Então, se houve três momentos tão díspares em uma única década — uma crise, um ajuste e um crescimento muito rápido —, a desigualdade pode ter subido por qualquer razão: pode ter subido porque a crise atingiu os trabalhadores, e aí a desigualdade teria subido no começo da década; pode ter subido no meio da década, porque o ajuste foi seletivo e privilegiou alguns grupos e não outros; ou pode ter subido no final da década, durante o milagre econômico, eventualmente pela razão apontada pela teoria da época, de que a qualificação de mão de obra foi super-recompensada para os poucos trabalhadores qualificados.

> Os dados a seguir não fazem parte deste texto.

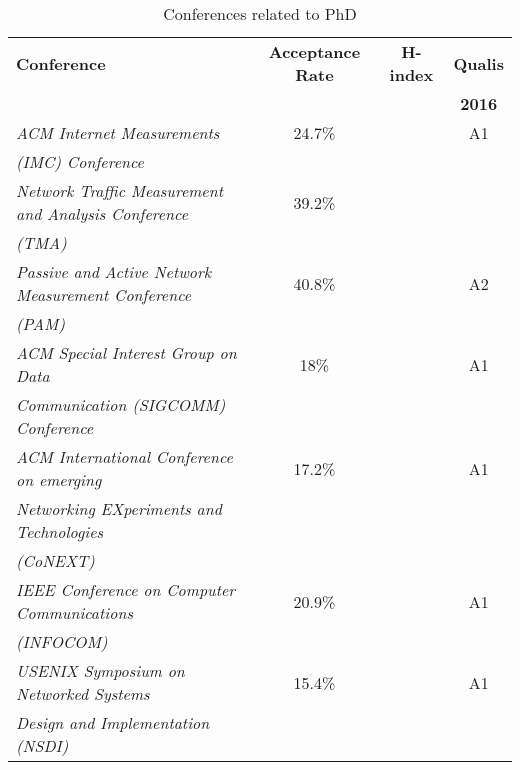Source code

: 	\begin{table}[htp]
	\centering
	\begin{tabularx}{\textwidth}{ l | c | c | c}
	\hline
	{\bf Conference} & {\bf Acceptance Rate} & \textbf{H-index} & \textbf{Qualis} \\ 
	                          							  &  &  & \textbf{2016} \\ \hline
	\textit{ACM Internet Measurements}                      &  24.7\% &  & A1  \\
	\textit{(IMC) Conference}                               &         &     &     \\ \hline
	\textit{Network Traffic Measurement and Analysis Conference} & 39.2\%  &   &   \\
	\textit{(TMA)}                                          &         &     &     \\ \hline
	\textit{Passive and Active Network Measurement Conference}& 40.8\% &   & A2  \\
	\textit{(PAM)}                                          &         &     &     \\ \hline
	\textit{ACM Special Interest Group on Data}             &  18\% &  & A1  \\
	\textit{Communication (SIGCOMM) Conference}             &         &     &     \\ \hline
	\textit{ACM International Conference on emerging}       &  17.2\% &   & A1  \\
	\textit{Networking EXperiments and Technologies}        &         &     &     \\
	\textit{(CoNEXT)}                                       &         &     &     \\ \hline
	\textit{IEEE Conference on Computer Communications}     &  20.9\% &  & A1  \\
	\textit{(INFOCOM)}                                      &         &     &     \\ \hline
	\textit{USENIX Symposium on Networked Systems}          &  15.4\% &   & A1  \\
	\textit{Design and Implementation (NSDI)}               &         &     &     \\ \hline

	\hline
	\end{tabularx}
	\caption{Conferences related to PhD}
	\label{tbl:conferences}
	\end{table}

Os dados sobre o meio da década são muito importantes e, portanto, coletar informações sobre esse período foi o meu primeiro objetivo. Infelizmente, ainda não consegui verificar os dados do começo da década e tenho informações somente do meio desse período para frente. O que observo com esses dados é que não houve aumento da desigualdade de renda do trabalho nesse período final. Justamente quando o milagre começou a acontecer, a desigualdade de renda do trabalho não aumentou; pelo contrário, no primeiro período do milagre ocorre uma estabilidade. Isso confirma os dados do Pedro e nos indica que se a desigualdade de renda do trabalho aumentou, isso aconteceu antes do milagre. Ainda não sei se a desigualdade de renda do trabalho aumentou durante a crise econômica ou durante o ajuste econômico, mas certamente não foi durante o milagre. Então, aquela teoria de que a escassez de mão de obra teria levado à desigualdade de renda do trabalho, não parece se sustentar.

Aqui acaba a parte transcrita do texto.